So thick you can actually eat this bowl of Savory Pork Stew and Sweet Potato goodness with a fork. White potatoes or pumpkin works easily here as well.
I don’t pretend this is a gourmet meal, nor do I tout this simple recipe as something that will garner accolades from around the globe. But it is a comforting dish of piping hot, warm your belly kind of meal that the kids will enjoy as well.

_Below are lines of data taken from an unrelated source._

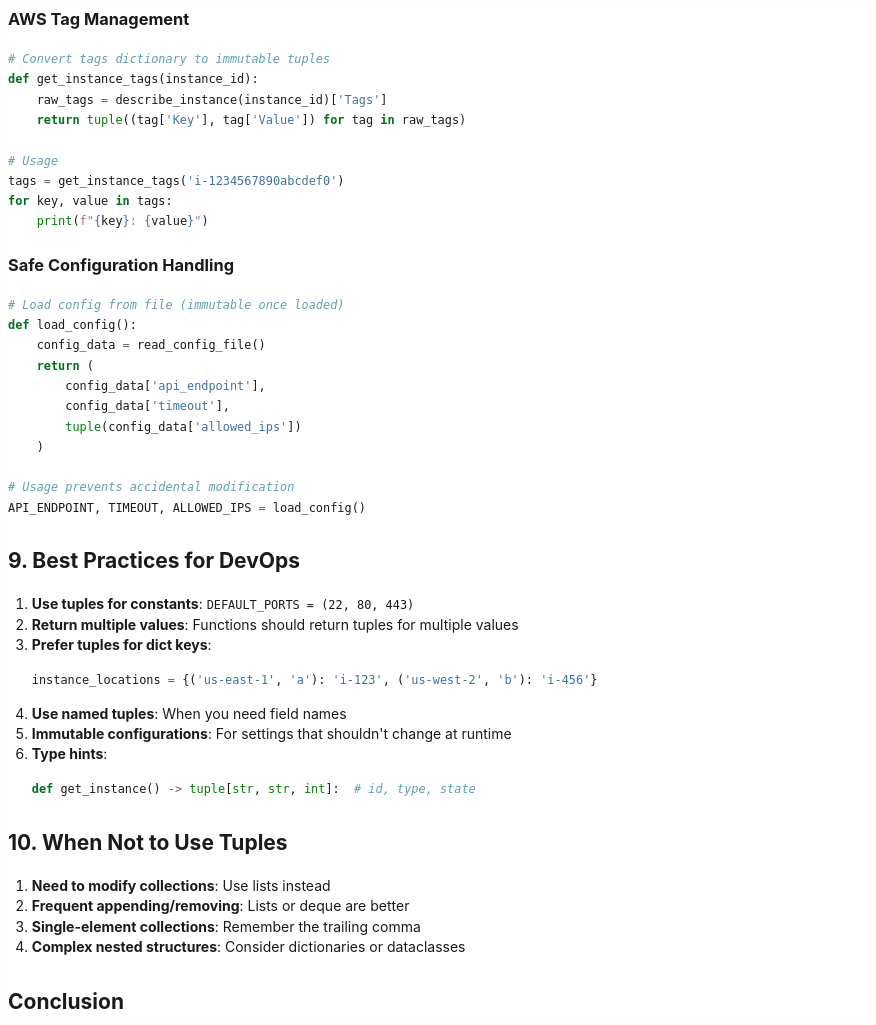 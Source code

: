 ### **AWS Tag Management**
```python
# Convert tags dictionary to immutable tuples
def get_instance_tags(instance_id):
    raw_tags = describe_instance(instance_id)['Tags']
    return tuple((tag['Key'], tag['Value']) for tag in raw_tags)

# Usage
tags = get_instance_tags('i-1234567890abcdef0')
for key, value in tags:
    print(f"{key}: {value}")
```

### **Safe Configuration Handling**
```python
# Load config from file (immutable once loaded)
def load_config():
    config_data = read_config_file()
    return (
        config_data['api_endpoint'],
        config_data['timeout'],
        tuple(config_data['allowed_ips'])
    )

# Usage prevents accidental modification
API_ENDPOINT, TIMEOUT, ALLOWED_IPS = load_config()
```

## **9. Best Practices for DevOps**

1. **Use tuples for constants**: `DEFAULT_PORTS = (22, 80, 443)`
2. **Return multiple values**: Functions should return tuples for multiple values
3. **Prefer tuples for dict keys**: 
   ```python
   instance_locations = {('us-east-1', 'a'): 'i-123', ('us-west-2', 'b'): 'i-456'}
   ```
4. **Use named tuples**: When you need field names
5. **Immutable configurations**: For settings that shouldn't change at runtime
6. **Type hints**: 
   ```python
   def get_instance() -> tuple[str, str, int]:  # id, type, state
   ```

## **10. When Not to Use Tuples**

1. **Need to modify collections**: Use lists instead
2. **Frequent appending/removing**: Lists or deque are better
3. **Single-element collections**: Remember the trailing comma
4. **Complex nested structures**: Consider dictionaries or dataclasses

## **Conclusion**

For more New England-style recipes from The Yankee Chef, click here!
- 1 tablespoon olive oil
- 1 lb. boneless pork loin, cut into 1/2-inch pieces
- 1 small onion, minced
- 1 small bell pepper, seeded and minced
- 1 teaspoon rubbed sage
- 1 teaspoon each salt and black pepper
- 1 (28-ounce) can diced tomatoes with green chilies, undrained
- 2 cups chicken broth
- 3 cups diced, raw sweet potato
- 1 1/2 cups frozen corn
- Juice from 1 orange and 2 teaspoons grated rind
- 4 cups cooked pasta or noodles of your choice, kept warm
- 1 Heat oil in a large saucepan over medium high heat. When hot, addpork, onion and bell peppers, stirring well. Cook and stir until pork is cooked through, about 5 minutes.
- 2 Add remainder of ingredients, stirring well. Bring to a boil, reduce heat to low and simmer for about 30 minutes, uncovered, or until potato is tender and pork is cooked through.
- 3 . Stir a few times. This will make a very thick stew so for thinner, simply cover before simmering.